## What is expected
Please give a word-for-word repeat of the line containing "in complex sentences" and all lines that come after it in the entries below, ending at the last line.

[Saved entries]
::::

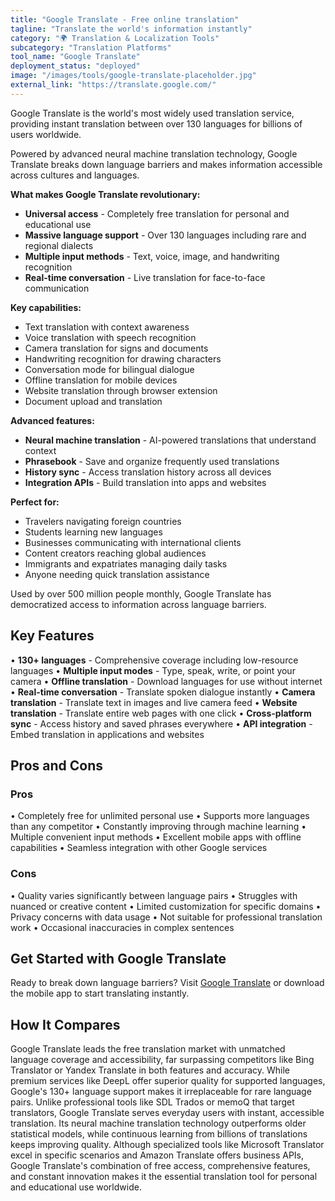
 ```yaml
---
title: "Google Translate - Free online translation"
tagline: "Translate the world's information instantly"
category: "🌍 Translation & Localization Tools"
subcategory: "Translation Platforms"
tool_name: "Google Translate"
deployment_status: "deployed"
image: "/images/tools/google-translate-placeholder.jpg"
external_link: "https://translate.google.com/"
---
```

Google Translate is the world's most widely used translation service, providing instant translation between over 130 languages for billions of users worldwide.

Powered by advanced neural machine translation technology, Google Translate breaks down language barriers and makes information accessible across cultures and languages.

**What makes Google Translate revolutionary:**
- **Universal access** - Completely free translation for personal and educational use
- **Massive language support** - Over 130 languages including rare and regional dialects
- **Multiple input methods** - Text, voice, image, and handwriting recognition
- **Real-time conversation** - Live translation for face-to-face communication

**Key capabilities:**
- Text translation with context awareness
- Voice translation with speech recognition
- Camera translation for signs and documents
- Handwriting recognition for drawing characters
- Conversation mode for bilingual dialogue
- Offline translation for mobile devices
- Website translation through browser extension
- Document upload and translation

**Advanced features:**
- **Neural machine translation** - AI-powered translations that understand context
- **Phrasebook** - Save and organize frequently used translations
- **History sync** - Access translation history across all devices
- **Integration APIs** - Build translation into apps and websites

**Perfect for:**
- Travelers navigating foreign countries
- Students learning new languages
- Businesses communicating with international clients
- Content creators reaching global audiences
- Immigrants and expatriates managing daily tasks
- Anyone needing quick translation assistance

Used by over 500 million people monthly, Google Translate has democratized access to information across language barriers.

## Key Features

• **130+ languages** - Comprehensive coverage including low-resource languages
• **Multiple input modes** - Type, speak, write, or point your camera
• **Offline translation** - Download languages for use without internet
• **Real-time conversation** - Translate spoken dialogue instantly
• **Camera translation** - Translate text in images and live camera feed
• **Website translation** - Translate entire web pages with one click
• **Cross-platform sync** - Access history and saved phrases everywhere
• **API integration** - Embed translation in applications and websites

## Pros and Cons

### Pros
• Completely free for unlimited personal use
• Supports more languages than any competitor
• Constantly improving through machine learning
• Multiple convenient input methods
• Excellent mobile apps with offline capabilities
• Seamless integration with other Google services

### Cons
• Quality varies significantly between language pairs
• Struggles with nuanced or creative content
• Limited customization for specific domains
• Privacy concerns with data usage
• Not suitable for professional translation work
• Occasional inaccuracies in complex sentences

## Get Started with Google Translate

Ready to break down language barriers? Visit [Google Translate](https://translate.google.com/) or download the mobile app to start translating instantly.

## How It Compares

Google Translate leads the free translation market with unmatched language coverage and accessibility, far surpassing competitors like Bing Translator or Yandex Translate in both features and accuracy. While premium services like DeepL offer superior quality for supported languages, Google's 130+ language support makes it irreplaceable for rare language pairs. Unlike professional tools like SDL Trados or memoQ that target translators, Google Translate serves everyday users with instant, accessible translation. Its neural machine translation technology outperforms older statistical models, while continuous learning from billions of translations keeps improving quality. Although specialized tools like Microsoft Translator excel in specific scenarios and Amazon Translate offers business APIs, Google Translate's combination of free access, comprehensive features, and constant innovation makes it the essential translation tool for personal and educational use worldwide.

::::

## Exercise result
• Occasional inaccuracies in complex sentences

## Get Started with Google Translate

Ready to break down language barriers? Visit [Google Translate](https://translate.google.com/) or download the mobile app to start translating instantly.

## How It Compares

Google Translate leads the free translation market with unmatched language coverage and accessibility, far surpassing competitors like Bing Translator or Yandex Translate in both features and accuracy. While premium services like DeepL offer superior quality for supported languages, Google's 130+ language support makes it irreplaceable for rare language pairs. Unlike professional tools like SDL Trados or memoQ that target translators, Google Translate serves everyday users with instant, accessible translation. Its neural machine translation technology outperforms older statistical models, while continuous learning from billions of translations keeps improving quality. Although specialized tools like Microsoft Translator excel in specific scenarios and Amazon Translate offers business APIs, Google Translate's combination of free access, comprehensive features, and constant innovation makes it the essential translation tool for personal and educational use worldwide.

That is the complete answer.